A copy of the listing below is needed, exact in every line and without images.

[Opening SOURCE RECORDS section]

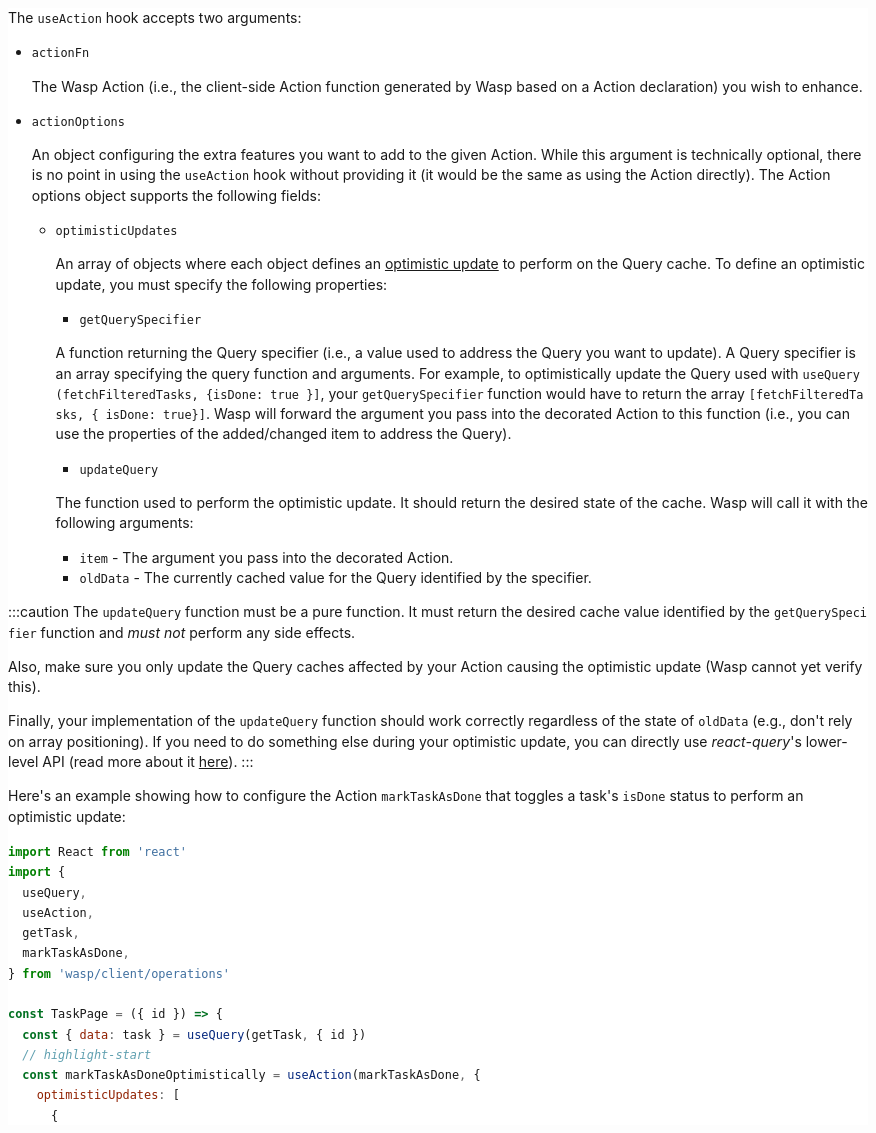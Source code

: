 The `useAction` hook accepts two arguments:

- `actionFn` <Required />

  The Wasp Action (i.e., the client-side Action function generated by Wasp based on a Action declaration) you wish to enhance.

- `actionOptions`

  An object configuring the extra features you want to add to the given Action. While this argument is technically optional, there is no point in using the `useAction` hook without providing it (it would be the same as using the Action directly). The Action options object supports the following fields:

  - `optimisticUpdates`

    An array of objects where each object defines an [optimistic update](https://stackoverflow.com/a/33009713) to perform on the Query cache. To define an optimistic update, you must specify the following properties:

    - `getQuerySpecifier` <Required />

    A function returning the Query specifier (i.e., a value used to address the Query you want to update). A Query specifier is an array specifying the query function and arguments. For example, to optimistically update the Query used with `useQuery(fetchFilteredTasks, {isDone: true }]`, your `getQuerySpecifier` function would have to return the array `[fetchFilteredTasks, { isDone: true}]`. Wasp will forward the argument you pass into the decorated Action to this function (i.e., you can use the properties of the added/changed item to address the Query).

    - `updateQuery` <Required />

    The function used to perform the optimistic update. It should return the desired state of the cache. Wasp will call it with the following arguments:

    - `item` - The argument you pass into the decorated Action.
    - `oldData` - The currently cached value for the Query identified by the specifier.

:::caution
The `updateQuery` function must be a pure function. It must return the desired cache value identified by the `getQuerySpecifier` function and _must not_ perform any side effects.

Also, make sure you only update the Query caches affected by your Action causing the optimistic update (Wasp cannot yet verify this).

Finally, your implementation of the `updateQuery` function should work correctly regardless of the state of `oldData` (e.g., don't rely on array positioning). If you need to do something else during your optimistic update, you can directly use _react-query_'s lower-level API (read more about it [here](#advanced-usage)).
:::

Here's an example showing how to configure the Action `markTaskAsDone` that toggles a task's `isDone` status to perform an optimistic update:

<Tabs groupId="js-ts">
<TabItem value="js" label="JavaScript">

```jsx title=src/pages/Task.jsx
import React from 'react'
import {
  useQuery,
  useAction,
  getTask,
  markTaskAsDone,
} from 'wasp/client/operations'

const TaskPage = ({ id }) => {
  const { data: task } = useQuery(getTask, { id })
  // highlight-start
  const markTaskAsDoneOptimistically = useAction(markTaskAsDone, {
    optimisticUpdates: [
      {
```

[Closing SOURCE RECORDS section]

=== EXERCISE RESULT ===
Source code

: The `useAction` hook accepts two arguments:

- `actionFn` <Required />

  The Wasp Action (i.e., the client-side Action function generated by Wasp based on a Action declaration) you wish to enhance.

- `actionOptions`

  An object configuring the extra features you want to add to the given Action. While this argument is technically optional, there is no point in using the `useAction` hook without providing it (it would be the same as using the Action directly). The Action options object supports the following fields:

  - `optimisticUpdates`

    An array of objects where each object defines an [optimistic update](https://stackoverflow.com/a/33009713) to perform on the Query cache. To define an optimistic update, you must specify the following properties:

    - `getQuerySpecifier` <Required />

    A function returning the Query specifier (i.e., a value used to address the Query you want to update). A Query specifier is an array specifying the query function and arguments. For example, to optimistically update the Query used with `useQuery(fetchFilteredTasks, {isDone: true }]`, your `getQuerySpecifier` function would have to return the array `[fetchFilteredTasks, { isDone: true}]`. Wasp will forward the argument you pass into the decorated Action to this function (i.e., you can use the properties of the added/changed item to address the Query).

    - `updateQuery` <Required />

    The function used to perform the optimistic update. It should return the desired state of the cache. Wasp will call it with the following arguments:

    - `item` - The argument you pass into the decorated Action.
    - `oldData` - The currently cached value for the Query identified by the specifier.

:::caution
The `updateQuery` function must be a pure function. It must return the desired cache value identified by the `getQuerySpecifier` function and _must not_ perform any side effects.

Also, make sure you only update the Query caches affected by your Action causing the optimistic update (Wasp cannot yet verify this).

Finally, your implementation of the `updateQuery` function should work correctly regardless of the state of `oldData` (e.g., don't rely on array positioning). If you need to do something else during your optimistic update, you can directly use _react-query_'s lower-level API (read more about it [here](#advanced-usage)).
:::

Here's an example showing how to configure the Action `markTaskAsDone` that toggles a task's `isDone` status to perform an optimistic update:

<Tabs groupId="js-ts">
<TabItem value="js" label="JavaScript">

```jsx title=src/pages/Task.jsx
import React from 'react'
import {
  useQuery,
  useAction,
  getTask,
  markTaskAsDone,
} from 'wasp/client/operations'

const TaskPage = ({ id }) => {
  const { data: task } = useQuery(getTask, { id })
  // highlight-start
  const markTaskAsDoneOptimistically = useAction(markTaskAsDone, {
    optimisticUpdates: [
      {
```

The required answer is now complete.